Il prossimo 31 marzo 2021 la Commissione Europea adotterà il Piano d’azione 2021-2027 per l’agricoltura biologica, secondo quanto appreso da fonti della DGAGRI durante la fiera virtuale del cibo biologico BIOFACH. La Commissione si propone di coinvolgere tutti gli attori della catena alimentare per garantire migliori risultati ambientali, economici e sociali/sanitari, estendendo i finanziamenti a tutta la filiera e non solo alle imprese e cooperative agricole, pur rimanendo prioritario garantire a queste la giusta remunerazione.

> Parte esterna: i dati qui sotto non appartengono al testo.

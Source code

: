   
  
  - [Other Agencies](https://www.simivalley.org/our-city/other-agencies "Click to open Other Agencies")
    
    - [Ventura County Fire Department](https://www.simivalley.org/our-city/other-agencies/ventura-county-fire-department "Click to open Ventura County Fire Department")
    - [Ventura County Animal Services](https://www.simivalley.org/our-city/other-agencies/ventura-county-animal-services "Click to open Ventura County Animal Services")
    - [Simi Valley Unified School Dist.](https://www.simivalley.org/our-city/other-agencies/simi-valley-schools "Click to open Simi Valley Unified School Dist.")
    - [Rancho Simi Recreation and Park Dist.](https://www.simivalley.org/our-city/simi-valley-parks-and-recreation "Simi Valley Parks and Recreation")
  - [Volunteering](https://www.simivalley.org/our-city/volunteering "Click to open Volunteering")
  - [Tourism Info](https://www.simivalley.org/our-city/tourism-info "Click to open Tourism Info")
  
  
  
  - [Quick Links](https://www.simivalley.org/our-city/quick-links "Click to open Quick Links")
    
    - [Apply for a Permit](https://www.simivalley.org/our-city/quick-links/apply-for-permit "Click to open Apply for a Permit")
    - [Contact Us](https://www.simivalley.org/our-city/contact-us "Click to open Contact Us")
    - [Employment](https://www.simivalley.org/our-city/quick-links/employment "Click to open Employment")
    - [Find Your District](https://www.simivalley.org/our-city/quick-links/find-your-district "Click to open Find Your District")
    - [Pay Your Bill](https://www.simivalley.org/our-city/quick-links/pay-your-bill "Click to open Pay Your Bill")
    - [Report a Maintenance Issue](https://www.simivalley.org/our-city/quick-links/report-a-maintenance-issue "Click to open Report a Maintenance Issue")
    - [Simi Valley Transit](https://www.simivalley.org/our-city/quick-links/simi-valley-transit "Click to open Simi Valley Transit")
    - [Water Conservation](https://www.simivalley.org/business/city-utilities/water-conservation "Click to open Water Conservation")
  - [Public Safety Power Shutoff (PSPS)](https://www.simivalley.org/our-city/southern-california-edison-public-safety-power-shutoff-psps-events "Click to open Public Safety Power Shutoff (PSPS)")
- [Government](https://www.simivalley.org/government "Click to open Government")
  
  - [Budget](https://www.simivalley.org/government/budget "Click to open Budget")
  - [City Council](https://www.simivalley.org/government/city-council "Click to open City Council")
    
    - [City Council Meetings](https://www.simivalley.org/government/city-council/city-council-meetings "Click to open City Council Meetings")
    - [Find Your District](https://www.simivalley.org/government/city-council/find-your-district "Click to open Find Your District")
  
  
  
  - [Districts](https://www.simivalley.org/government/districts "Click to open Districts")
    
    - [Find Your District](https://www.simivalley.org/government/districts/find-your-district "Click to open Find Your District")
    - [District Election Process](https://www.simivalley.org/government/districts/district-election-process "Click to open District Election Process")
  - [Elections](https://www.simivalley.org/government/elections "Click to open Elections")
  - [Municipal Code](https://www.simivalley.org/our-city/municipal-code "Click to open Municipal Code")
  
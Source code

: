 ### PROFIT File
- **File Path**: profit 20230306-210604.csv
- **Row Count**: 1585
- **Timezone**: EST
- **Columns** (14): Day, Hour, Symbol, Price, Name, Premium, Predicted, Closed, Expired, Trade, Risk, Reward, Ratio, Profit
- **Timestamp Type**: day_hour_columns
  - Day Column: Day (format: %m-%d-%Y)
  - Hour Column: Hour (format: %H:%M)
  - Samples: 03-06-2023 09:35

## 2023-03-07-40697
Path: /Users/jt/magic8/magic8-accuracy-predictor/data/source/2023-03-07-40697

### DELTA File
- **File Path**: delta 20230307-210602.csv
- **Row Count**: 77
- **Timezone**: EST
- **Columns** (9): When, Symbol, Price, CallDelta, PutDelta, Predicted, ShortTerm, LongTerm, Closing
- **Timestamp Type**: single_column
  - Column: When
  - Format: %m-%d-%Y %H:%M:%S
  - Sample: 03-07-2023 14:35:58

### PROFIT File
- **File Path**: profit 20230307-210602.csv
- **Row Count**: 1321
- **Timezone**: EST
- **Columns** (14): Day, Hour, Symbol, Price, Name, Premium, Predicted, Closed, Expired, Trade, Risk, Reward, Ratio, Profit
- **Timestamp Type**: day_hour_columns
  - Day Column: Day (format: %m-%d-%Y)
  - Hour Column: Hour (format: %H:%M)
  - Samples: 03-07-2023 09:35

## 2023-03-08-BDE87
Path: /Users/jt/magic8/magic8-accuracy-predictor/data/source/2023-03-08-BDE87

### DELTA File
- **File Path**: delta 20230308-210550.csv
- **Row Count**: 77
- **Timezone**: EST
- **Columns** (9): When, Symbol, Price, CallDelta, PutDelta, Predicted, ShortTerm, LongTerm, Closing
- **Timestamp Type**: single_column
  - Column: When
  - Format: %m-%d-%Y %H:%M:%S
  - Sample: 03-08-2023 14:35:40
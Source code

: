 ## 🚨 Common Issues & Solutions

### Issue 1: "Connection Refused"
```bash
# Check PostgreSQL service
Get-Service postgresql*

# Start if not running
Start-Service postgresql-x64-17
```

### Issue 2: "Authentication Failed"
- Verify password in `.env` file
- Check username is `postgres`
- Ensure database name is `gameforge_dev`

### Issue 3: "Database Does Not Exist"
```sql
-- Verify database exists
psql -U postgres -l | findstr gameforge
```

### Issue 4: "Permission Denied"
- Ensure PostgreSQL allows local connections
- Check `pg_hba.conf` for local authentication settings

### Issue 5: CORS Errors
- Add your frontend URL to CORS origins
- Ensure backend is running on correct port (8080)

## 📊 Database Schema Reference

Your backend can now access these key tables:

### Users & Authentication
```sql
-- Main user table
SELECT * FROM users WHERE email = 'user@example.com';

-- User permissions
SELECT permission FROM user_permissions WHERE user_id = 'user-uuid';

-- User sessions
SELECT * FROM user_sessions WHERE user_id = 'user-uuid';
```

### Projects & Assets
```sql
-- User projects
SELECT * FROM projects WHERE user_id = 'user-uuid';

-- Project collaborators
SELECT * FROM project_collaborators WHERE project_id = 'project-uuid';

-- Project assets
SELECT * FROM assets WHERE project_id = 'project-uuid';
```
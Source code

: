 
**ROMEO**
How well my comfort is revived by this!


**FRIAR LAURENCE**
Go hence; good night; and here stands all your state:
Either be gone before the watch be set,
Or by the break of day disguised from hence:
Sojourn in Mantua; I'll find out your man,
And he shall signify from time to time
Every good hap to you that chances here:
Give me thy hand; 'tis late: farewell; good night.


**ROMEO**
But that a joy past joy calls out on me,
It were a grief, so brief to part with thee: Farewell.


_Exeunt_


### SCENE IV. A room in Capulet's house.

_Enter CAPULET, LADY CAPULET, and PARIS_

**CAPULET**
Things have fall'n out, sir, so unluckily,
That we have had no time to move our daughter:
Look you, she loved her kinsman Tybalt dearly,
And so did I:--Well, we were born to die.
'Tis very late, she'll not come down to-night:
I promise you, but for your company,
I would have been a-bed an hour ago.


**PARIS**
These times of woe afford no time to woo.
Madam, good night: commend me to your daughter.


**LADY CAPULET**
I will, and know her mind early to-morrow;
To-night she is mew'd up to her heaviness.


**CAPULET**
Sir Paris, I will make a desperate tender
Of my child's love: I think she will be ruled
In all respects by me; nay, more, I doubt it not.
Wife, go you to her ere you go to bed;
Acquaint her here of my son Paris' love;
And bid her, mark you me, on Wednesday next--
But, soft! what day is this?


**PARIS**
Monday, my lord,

La DG AGRI prevede di creare migliori condizioni e più opportunità per gli agricoltori biologici europei, ma vorrebbe anche fornire il massimo sostegno agli agricoltori convenzionali interessati a passare a pratiche più sostenibili quali il biologico. Tale obiettivo verrebbe attuato sostenendo l’agricoltura biologica in entrambi i pilastri della PAC, motivo per cui la Commissione ha intenzione di rafforzare l’azione verso gli Stati membri per garantire che i loro piani strategici nazionali riflettano l’ambizione degli obiettivi del Green Deal per il biologico. Alla crescente domanda di prodotti biologici dovrebbe corrispondere una crescente produzione. Un maggiore legame tra aumento della produzione, mercato e giusta remunerazione degli agricoltori è la linea portata avanti da Confagricoltura, anche nei documenti prodotti dal COPA COGECA, evitando quindi di concentrarsi sullo sviluppo del biologico riferendosi solo all’aumento delle superfici. Alla fine di gennaio si è tenuta una riunione tecnica tra gli Stati Membri e la Commissione per il settore del biologico.
Alcune posizioni italiane, sostenute anche da Confagricoltura sono state prese in considerazione. In particolare, la Commissione sta valutando la possibilità di adottare a livello europeo alcune misure già attive in Italia, ovvero:

  • il divieto per un ispettore di controllare la stessa azienda per più di 3 anni consecutivi (come avviene già in Italia) per garantire un maggiore livello dell’indipendenza dell’ispettore;
  • il ricorso alla deroga per i semi non biologici da parte dei vivaisti per la produzione di piantine biologiche;
  • l’abolizione della possibilità di ricorrere alla deroga per le piantine non biologiche.